(Reuters) – Private Travis King, the U.S. soldier who ran into North Korea in July, is in U.S. custody after North Korea expelled him into China, U.S. officials said on Wednesday, following rare diplomatic cooperation between the U.S., North Korea and China.
U.S. soldiers stationed in South Korea rarely try to desert or defect to the authoritarian North, but here are some cases that have occurred since the 1950-1953 Korean War ended with an armistice rather than a peace treaty:
– Joseph T. White shot off the lock on a gate leading into the demilitarized zone (DMZ) separating the Koreas while a U.S. soldier stationed in South Korea in 1982, before surrendering to North Korean troops, according to an account published by the Korea Times.

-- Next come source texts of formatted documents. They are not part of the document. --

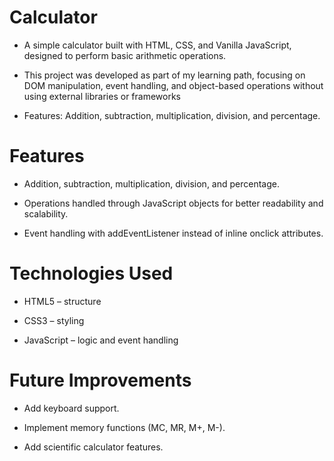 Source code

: # Calculator

- A simple calculator built with HTML, CSS, and Vanilla JavaScript, designed to perform basic arithmetic operations.

- This project was developed as part of my learning path, focusing on DOM manipulation, event handling, and object-based operations without using external libraries or frameworks

- Features: Addition, subtraction, multiplication, division, and percentage.


# Features

- Addition, subtraction, multiplication, division, and percentage.

- Operations handled through JavaScript objects for better readability and scalability.

- Event handling with addEventListener instead of inline onclick attributes.
  

# Technologies Used

- HTML5 – structure

- CSS3 – styling

- JavaScript – logic and event handling
  

# Future Improvements

- Add keyboard support.
  
- Implement memory functions (MC, MR, M+, M-).
  
- Add scientific calculator features.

The North claimed he had defected, though Pyongyang refused a request by the United Nations Command to meet him. A U.S. military spokesman later said an investigation indicated that White crossed into North Korea of his own free will. In a video released by the North, White denounced the United States and praised North Korea and its then leader Kim Il-Sung.
White’s parents later received a handwritten letter believed to be from their son, in which he said he was working as a teacher and happy in the North, the Washington Post reported. White drowned in a swimming accident in the North in 1985, according to a media report, citing information received by his parents.
– Charles Robert Jenkins walked into North Korea when on patrol on the DMZ in 1965. He later expressed regret for fleeing and explained at his court marital that his motive was to avoid hazardous duty in South Korea and combat in Vietnam. Jenkins said he had drunk 10 beers before the incident.
During his near four decades in the North, he taught English and also portrayed a U.S. spy in a propaganda film. Jenkins married Hitomi Soga, a Japanese woman abducted by Pyongyang. Soga was allowed to return to Japan in 2002 and Jenkins joined her with their two daughters in 2004. Jenkins died in 2017.
– James Joseph Dresnok was a 21-year old U.S. army private stationed in South Korea in 1962 when he fled to the North. Facing a court martial for skipping duty, Dresnok describes in a film about his life how he bolted across the DMZ, through a minefield.
Dresnok and three fellow American military defectors including Jenkins, Jerry Wayne Parrish and Larry Allen Abshier lived in relative isolation for years before becoming stars of North Korean cinema by depicting evil Americans in propaganda movies promoted by then leader Kim Jong-Il. Reports, citing Dresnok’s sons, say he died in Pyongyang in 2016.